• _WHAT THE EXERCISE ASKS_: Repeat every record below exactly as written.

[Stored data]
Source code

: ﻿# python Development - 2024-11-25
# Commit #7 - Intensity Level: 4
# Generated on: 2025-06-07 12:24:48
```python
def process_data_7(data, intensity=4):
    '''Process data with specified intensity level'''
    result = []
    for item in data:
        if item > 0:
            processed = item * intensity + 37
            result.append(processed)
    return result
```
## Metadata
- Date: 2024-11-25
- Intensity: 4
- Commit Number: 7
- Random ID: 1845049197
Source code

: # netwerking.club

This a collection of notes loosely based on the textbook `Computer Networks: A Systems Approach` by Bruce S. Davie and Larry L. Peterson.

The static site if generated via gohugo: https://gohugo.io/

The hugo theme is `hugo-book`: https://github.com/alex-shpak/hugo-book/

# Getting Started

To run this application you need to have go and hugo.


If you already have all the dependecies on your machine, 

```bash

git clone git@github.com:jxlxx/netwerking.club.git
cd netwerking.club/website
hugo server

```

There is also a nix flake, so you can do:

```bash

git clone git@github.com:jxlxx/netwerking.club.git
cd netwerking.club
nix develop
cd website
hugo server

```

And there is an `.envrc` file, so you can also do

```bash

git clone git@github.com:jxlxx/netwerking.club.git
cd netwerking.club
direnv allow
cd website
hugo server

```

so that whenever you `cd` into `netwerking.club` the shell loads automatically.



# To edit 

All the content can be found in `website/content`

• _RESPONSE_:
Source code

: ﻿# python Development - 2024-11-25
# Commit #7 - Intensity Level: 4
# Generated on: 2025-06-07 12:24:48
```python
def process_data_7(data, intensity=4):
    '''Process data with specified intensity level'''
    result = []
    for item in data:
        if item > 0:
            processed = item * intensity + 37
            result.append(processed)
    return result
```
## Metadata
- Date: 2024-11-25
- Intensity: 4
- Commit Number: 7
- Random ID: 1845049197
Source code

: # netwerking.club

This a collection of notes loosely based on the textbook `Computer Networks: A Systems Approach` by Bruce S. Davie and Larry L. Peterson.

The static site if generated via gohugo: https://gohugo.io/

The hugo theme is `hugo-book`: https://github.com/alex-shpak/hugo-book/

# Getting Started

To run this application you need to have go and hugo.


If you already have all the dependecies on your machine, 

```bash

git clone git@github.com:jxlxx/netwerking.club.git
cd netwerking.club/website
hugo server

```

There is also a nix flake, so you can do:

```bash

git clone git@github.com:jxlxx/netwerking.club.git
cd netwerking.club
nix develop
cd website
hugo server

```

And there is an `.envrc` file, so you can also do

```bash

git clone git@github.com:jxlxx/netwerking.club.git
cd netwerking.club
direnv allow
cd website
hugo server

```

so that whenever you `cd` into `netwerking.club` the shell loads automatically.



# To edit 

All the content can be found in `website/content`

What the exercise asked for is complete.